Hide code cell source
import matplotlib.pyplot as plt
import numpy as np
from ase.io import read

import abtem

PRISM#

Multslice simulations of STEM images is computationally expensive because the exit wave function has to be calculated from scratch at each probe position. abTEM uses parallization to mitigate this, an alternative, that does not require more hardware, is to use the PRISM algorithm [Oph17]. At zero cost to accuracy, PRISM almost always speeds up simulations of images with many probe positions. By introducing approximations in the form of Fourier space interpolation, PRISM can reach speedups of several 100x at a minor cost to the accuracy.

Note

Very large speedups from PRISM are only achievable for large simulations and as we want to keep the calculation time this tutorial fairly small. We do not reach those speedups here.

See also

Our PRISM quickstart example provides a basic template for doing STEM simulations with PRISM in abTEM.

The PRISM scattering matrix#

We derive the PRISM algorithm from the perspective of writing the (discretized) probe wave function as an expansion of plane waves.

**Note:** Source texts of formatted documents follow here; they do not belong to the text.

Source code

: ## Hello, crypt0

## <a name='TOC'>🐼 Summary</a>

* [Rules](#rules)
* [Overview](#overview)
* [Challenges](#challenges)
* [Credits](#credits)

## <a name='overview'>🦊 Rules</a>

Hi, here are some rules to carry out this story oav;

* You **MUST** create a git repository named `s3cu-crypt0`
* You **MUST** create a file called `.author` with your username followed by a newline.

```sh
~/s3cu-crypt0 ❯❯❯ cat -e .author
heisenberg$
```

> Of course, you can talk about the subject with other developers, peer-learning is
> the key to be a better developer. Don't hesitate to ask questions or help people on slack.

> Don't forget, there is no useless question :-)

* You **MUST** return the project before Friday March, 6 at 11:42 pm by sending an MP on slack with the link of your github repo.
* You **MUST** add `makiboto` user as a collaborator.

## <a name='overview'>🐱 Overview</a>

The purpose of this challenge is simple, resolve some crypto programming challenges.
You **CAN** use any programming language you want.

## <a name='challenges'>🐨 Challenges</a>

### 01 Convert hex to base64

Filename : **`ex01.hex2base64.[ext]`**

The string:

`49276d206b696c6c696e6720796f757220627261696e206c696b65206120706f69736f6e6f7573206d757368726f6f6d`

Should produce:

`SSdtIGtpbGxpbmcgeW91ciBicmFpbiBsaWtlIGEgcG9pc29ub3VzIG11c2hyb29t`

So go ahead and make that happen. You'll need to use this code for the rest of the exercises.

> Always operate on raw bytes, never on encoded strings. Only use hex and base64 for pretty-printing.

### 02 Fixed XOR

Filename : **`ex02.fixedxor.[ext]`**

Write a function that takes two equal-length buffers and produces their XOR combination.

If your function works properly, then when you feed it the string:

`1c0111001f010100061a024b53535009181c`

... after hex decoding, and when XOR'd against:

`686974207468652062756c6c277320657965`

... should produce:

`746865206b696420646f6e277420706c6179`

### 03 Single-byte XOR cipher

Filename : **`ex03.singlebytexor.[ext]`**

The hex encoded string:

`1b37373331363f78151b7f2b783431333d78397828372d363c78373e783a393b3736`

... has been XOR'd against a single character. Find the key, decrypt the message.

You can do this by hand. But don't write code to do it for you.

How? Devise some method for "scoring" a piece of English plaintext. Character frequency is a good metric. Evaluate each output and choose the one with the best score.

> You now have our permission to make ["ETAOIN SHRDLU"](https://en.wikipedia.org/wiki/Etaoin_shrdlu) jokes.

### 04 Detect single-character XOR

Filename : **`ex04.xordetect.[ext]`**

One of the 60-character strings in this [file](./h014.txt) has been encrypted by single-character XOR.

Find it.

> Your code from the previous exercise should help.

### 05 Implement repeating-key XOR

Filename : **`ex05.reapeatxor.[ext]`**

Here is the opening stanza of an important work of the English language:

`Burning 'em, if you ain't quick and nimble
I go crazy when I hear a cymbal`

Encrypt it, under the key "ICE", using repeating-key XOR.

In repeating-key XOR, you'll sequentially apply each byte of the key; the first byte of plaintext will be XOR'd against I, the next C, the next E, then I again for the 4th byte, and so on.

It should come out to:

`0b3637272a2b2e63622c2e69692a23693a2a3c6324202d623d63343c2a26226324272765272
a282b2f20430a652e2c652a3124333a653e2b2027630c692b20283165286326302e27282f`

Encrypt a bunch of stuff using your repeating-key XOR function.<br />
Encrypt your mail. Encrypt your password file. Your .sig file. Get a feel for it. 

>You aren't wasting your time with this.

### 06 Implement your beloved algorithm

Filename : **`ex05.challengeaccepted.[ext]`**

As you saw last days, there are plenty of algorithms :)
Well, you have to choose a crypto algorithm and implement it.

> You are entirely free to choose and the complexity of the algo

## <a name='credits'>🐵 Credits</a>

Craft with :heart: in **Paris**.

\[ \psi(\vec{r}) = \sum_{nm} C_{nm} S_{nm} \]

where

\[ S_{nm} = \exp(-2\pi i \vec{q}_{nm} \cdot \vec{r}) \]

is a plane wave with a wave vector \(\vec{q}_{nm}\) that (due to discretization) must fulfill

\[ \vec{q}_{nm} = (n \Delta q, m \Delta q) \quad , \]

where \(\Delta q\) is the Fourier space sampling rate. The complex expansion coefficients \(C_{nm}\) may be chosen to select a specified probe position and/or phase error. Since the Fourier space probe wave function is zero beyond the convergence semi-angle, we may limit the number of terms in the expansion by the semiangle cutoff \(\alpha_{cut}\). Thus only the terms fulfilling

(8)#\[ \sqrt{n ^ 2 + m ^ 2} \lambda \Delta_q \leq \alpha_{cut} \]

needs to be included in the expansion.

We use the symbol \(\mathcal{M}\) to represent the application of the multislice algorithm to a wave function (see Eq. eq{eq:multislice_symbol} in our walkthrough on the multislice algorithm), thus the exit wave is given by

(9)#\[ \phi_{exit}(\vec{r}) = \mathcal{M} \sum_{nm} C_{nm} S_{nm} = \sum_{nm} C_{nm} \mathcal{M} S_{nm} \quad , \]

where the second equality just uses that the multislice operator is linear (following from the linearity of convolutions).

The PRISM algorithm for STEM simulations may be summarised as two consecutive stages:

Multislice stage: Build the PRISM scattering matrix by applying the multislice algorithm to each plane wave in the expansion, i.e. calculate the set of waves \(\mathcal{M} S_{nm}\).

Reduction stage: For each probe position, perform the reduction in Eq. (9) with a set of expansion coefficients determined by the probe position and phase aberrations.

The SMatrix#

We import the atomic model of the SrTiO3/LaTiO3 interface created here and make a Potential.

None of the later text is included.